[What the task asks]
With no images included, output each entry below exactly as it appears.
++++++++
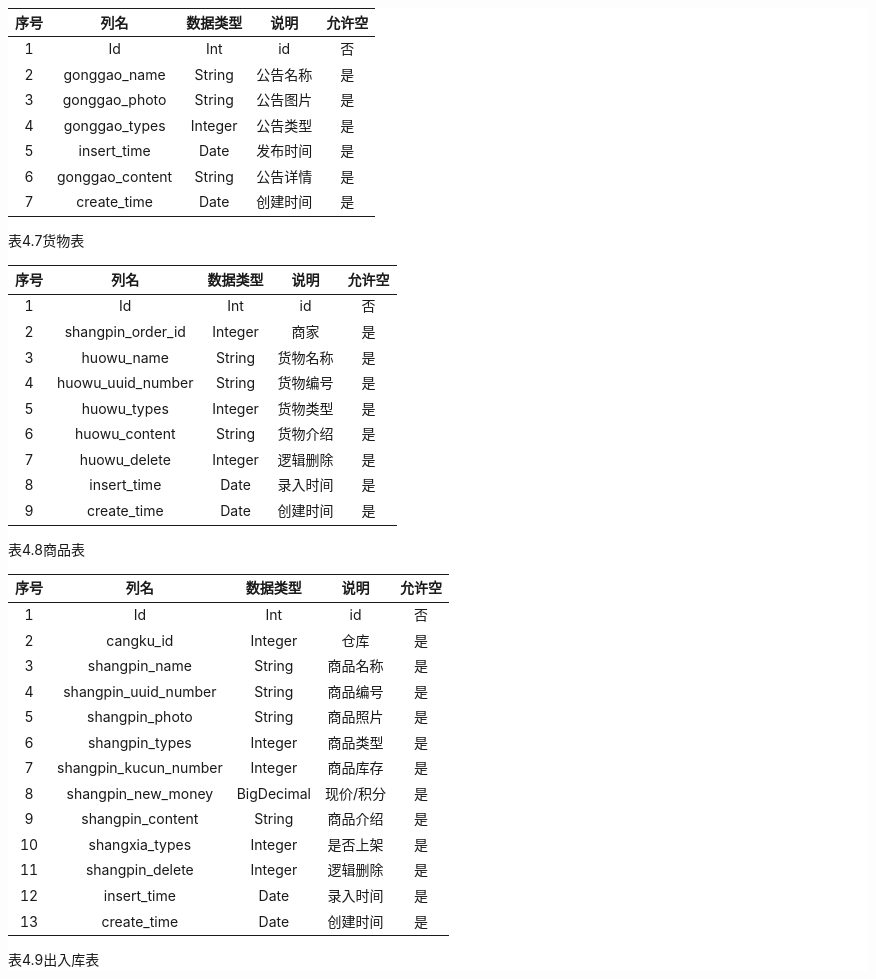 |序号|列名|数据类型|说明|允许空|
| :-: | :-: | :-: | :-: | :-: |
|1|Id|Int|id|否|
|2|gonggao\_name|String|公告名称|是|
|3|gonggao\_photo|String|公告图片|是|
|4|gonggao\_types|Integer|公告类型|是|
|5|insert\_time|Date|发布时间|是|
|6|gonggao\_content|String|公告详情|是|
|7|create\_time|Date|创建时间|是|
表4.7货物表

|序号|列名|数据类型|说明|允许空|
| :-: | :-: | :-: | :-: | :-: |
|1|Id|Int|id|否|
|2|shangpin\_order\_id|Integer|商家|是|
|3|huowu\_name|String|货物名称|是|
|4|huowu\_uuid\_number|String|货物编号|是|
|5|huowu\_types|Integer|货物类型|是|
|6|huowu\_content|String|货物介绍|是|
|7|huowu\_delete|Integer|逻辑删除|是|
|8|insert\_time|Date|录入时间|是|
|9|create\_time|Date|创建时间|是|
表4.8商品表

|序号|列名|数据类型|说明|允许空|
| :-: | :-: | :-: | :-: | :-: |
|1|Id|Int|id|否|
|2|cangku\_id|Integer|仓库|是|
|3|shangpin\_name|String|商品名称|是|
|4|shangpin\_uuid\_number|String|商品编号|是|
|5|shangpin\_photo|String|商品照片|是|
|6|shangpin\_types|Integer|商品类型|是|
|7|shangpin\_kucun\_number|Integer|商品库存|是|
|8|shangpin\_new\_money|BigDecimal|现价/积分|是|
|9|shangpin\_content|String|商品介绍|是|
|10|shangxia\_types|Integer|是否上架|是|
|11|shangpin\_delete|Integer|逻辑删除|是|
|12|insert\_time|Date|录入时间|是|
|13|create\_time|Date|创建时间|是|
表4.9出入库表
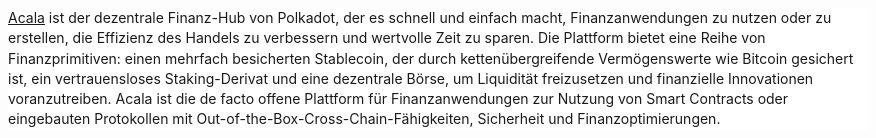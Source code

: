 [Acala](http://acala.network/) ist der dezentrale Finanz-Hub von Polkadot, der es schnell und einfach macht, Finanzanwendungen zu nutzen oder zu erstellen, die Effizienz des Handels zu verbessern und wertvolle Zeit zu sparen. Die Plattform bietet eine Reihe von Finanzprimitiven: einen mehrfach besicherten Stablecoin, der durch kettenübergreifende Vermögenswerte wie Bitcoin gesichert ist, ein vertrauensloses Staking-Derivat und eine dezentrale Börse, um Liquidität freizusetzen und finanzielle Innovationen voranzutreiben. Acala ist die de facto offene Plattform für Finanzanwendungen zur Nutzung von Smart Contracts oder eingebauten Protokollen mit Out-of-the-Box-Cross-Chain-Fähigkeiten, Sicherheit und Finanzoptimierungen.
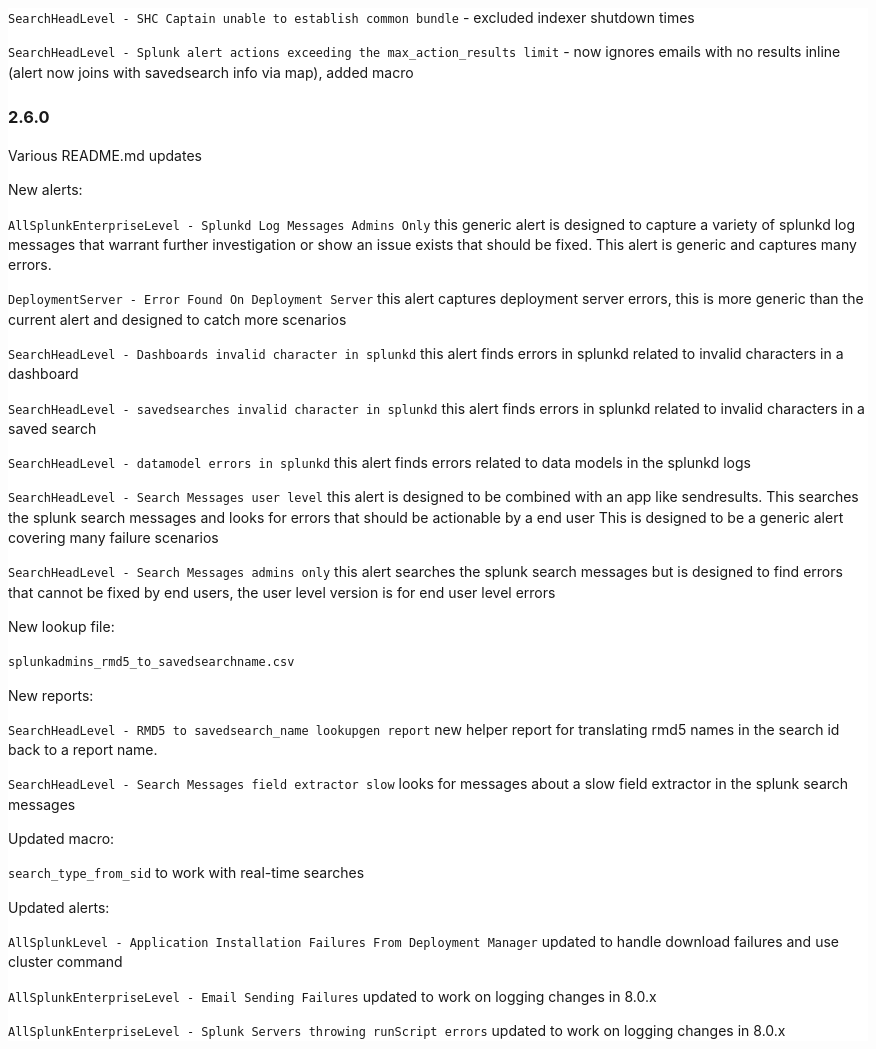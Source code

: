 `SearchHeadLevel - SHC Captain unable to establish common bundle` - excluded indexer shutdown times

`SearchHeadLevel - Splunk alert actions exceeding the max_action_results limit` - now ignores emails with no results inline (alert now joins with savedsearch info via map), added macro

### 2.6.0
Various README.md updates

New alerts:

`AllSplunkEnterpriseLevel - Splunkd Log Messages Admins Only` this generic alert is designed to capture a variety of splunkd log messages that warrant further investigation or show an issue exists that should be fixed. This alert is generic and captures many errors.

`DeploymentServer - Error Found On Deployment Server` this alert captures deployment server errors, this is more generic than the current alert and designed to catch more scenarios

`SearchHeadLevel - Dashboards invalid character in splunkd` this alert finds errors in splunkd related to invalid characters in a dashboard

`SearchHeadLevel - savedsearches invalid character in splunkd` this alert finds errors in splunkd related to invalid characters in a saved search

`SearchHeadLevel - datamodel errors in splunkd` this alert finds errors related to data models in the splunkd logs

`SearchHeadLevel - Search Messages user level` this alert is designed to be combined with an app like sendresults.
This searches the splunk search messages and looks for errors that should be actionable by a end user
This is designed to be a generic alert covering many failure scenarios

`SearchHeadLevel - Search Messages admins only` this alert searches the splunk search messages but is designed to find errors that cannot be fixed by end users, the user level version is for end user level errors

New lookup file:

`splunkadmins_rmd5_to_savedsearchname.csv`

New reports:

`SearchHeadLevel - RMD5 to savedsearch_name lookupgen report` new helper report for translating rmd5 names in the search id back to a report name.

`SearchHeadLevel - Search Messages field extractor slow` looks for messages about a slow field extractor in the splunk search messages

Updated macro:

`search_type_from_sid` to work with real-time searches 

Updated alerts:

`AllSplunkLevel - Application Installation Failures From Deployment Manager` updated to handle download failures and use cluster command

`AllSplunkEnterpriseLevel - Email Sending Failures` updated to work on logging changes in 8.0.x

`AllSplunkEnterpriseLevel - Splunk Servers throwing runScript errors` updated to work on logging changes in 8.0.x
++++++++
[Answer box]
 |序号|列名|数据类型|说明|允许空|
| :-: | :-: | :-: | :-: | :-: |
|1|Id|Int|id|否|
|2|gonggao\_name|String|公告名称|是|
|3|gonggao\_photo|String|公告图片|是|
|4|gonggao\_types|Integer|公告类型|是|
|5|insert\_time|Date|发布时间|是|
|6|gonggao\_content|String|公告详情|是|
|7|create\_time|Date|创建时间|是|
表4.7货物表

|序号|列名|数据类型|说明|允许空|
| :-: | :-: | :-: | :-: | :-: |
|1|Id|Int|id|否|
|2|shangpin\_order\_id|Integer|商家|是|
|3|huowu\_name|String|货物名称|是|
|4|huowu\_uuid\_number|String|货物编号|是|
|5|huowu\_types|Integer|货物类型|是|
|6|huowu\_content|String|货物介绍|是|
|7|huowu\_delete|Integer|逻辑删除|是|
|8|insert\_time|Date|录入时间|是|
|9|create\_time|Date|创建时间|是|
表4.8商品表

|序号|列名|数据类型|说明|允许空|
| :-: | :-: | :-: | :-: | :-: |
|1|Id|Int|id|否|
|2|cangku\_id|Integer|仓库|是|
|3|shangpin\_name|String|商品名称|是|
|4|shangpin\_uuid\_number|String|商品编号|是|
|5|shangpin\_photo|String|商品照片|是|
|6|shangpin\_types|Integer|商品类型|是|
|7|shangpin\_kucun\_number|Integer|商品库存|是|
|8|shangpin\_new\_money|BigDecimal|现价/积分|是|
|9|shangpin\_content|String|商品介绍|是|
|10|shangxia\_types|Integer|是否上架|是|
|11|shangpin\_delete|Integer|逻辑删除|是|
|12|insert\_time|Date|录入时间|是|
|13|create\_time|Date|创建时间|是|
表4.9出入库表
Source code

: [Acala](http://acala.network/) ist der dezentrale Finanz-Hub von Polkadot, der es schnell und einfach macht, Finanzanwendungen zu nutzen oder zu erstellen, die Effizienz des Handels zu verbessern und wertvolle Zeit zu sparen. Die Plattform bietet eine Reihe von Finanzprimitiven: einen mehrfach besicherten Stablecoin, der durch kettenübergreifende Vermögenswerte wie Bitcoin gesichert ist, ein vertrauensloses Staking-Derivat und eine dezentrale Börse, um Liquidität freizusetzen und finanzielle Innovationen voranzutreiben. Acala ist die de facto offene Plattform für Finanzanwendungen zur Nutzung von Smart Contracts oder eingebauten Protokollen mit Out-of-the-Box-Cross-Chain-Fähigkeiten, Sicherheit und Finanzoptimierungen.
Source code

: `SearchHeadLevel - SHC Captain unable to establish common bundle` - excluded indexer shutdown times

`SearchHeadLevel - Splunk alert actions exceeding the max_action_results limit` - now ignores emails with no results inline (alert now joins with savedsearch info via map), added macro

### 2.6.0
Various README.md updates

New alerts:

`AllSplunkEnterpriseLevel - Splunkd Log Messages Admins Only` this generic alert is designed to capture a variety of splunkd log messages that warrant further investigation or show an issue exists that should be fixed. This alert is generic and captures many errors.

`DeploymentServer - Error Found On Deployment Server` this alert captures deployment server errors, this is more generic than the current alert and designed to catch more scenarios

`SearchHeadLevel - Dashboards invalid character in splunkd` this alert finds errors in splunkd related to invalid characters in a dashboard

`SearchHeadLevel - savedsearches invalid character in splunkd` this alert finds errors in splunkd related to invalid characters in a saved search

`SearchHeadLevel - datamodel errors in splunkd` this alert finds errors related to data models in the splunkd logs

`SearchHeadLevel - Search Messages user level` this alert is designed to be combined with an app like sendresults.
This searches the splunk search messages and looks for errors that should be actionable by a end user
This is designed to be a generic alert covering many failure scenarios

`SearchHeadLevel - Search Messages admins only` this alert searches the splunk search messages but is designed to find errors that cannot be fixed by end users, the user level version is for end user level errors

New lookup file:

`splunkadmins_rmd5_to_savedsearchname.csv`

New reports:

`SearchHeadLevel - RMD5 to savedsearch_name lookupgen report` new helper report for translating rmd5 names in the search id back to a report name.

`SearchHeadLevel - Search Messages field extractor slow` looks for messages about a slow field extractor in the splunk search messages

Updated macro:

`search_type_from_sid` to work with real-time searches 

Updated alerts:

`AllSplunkLevel - Application Installation Failures From Deployment Manager` updated to handle download failures and use cluster command

`AllSplunkEnterpriseLevel - Email Sending Failures` updated to work on logging changes in 8.0.x

`AllSplunkEnterpriseLevel - Splunk Servers throwing runScript errors` updated to work on logging changes in 8.0.x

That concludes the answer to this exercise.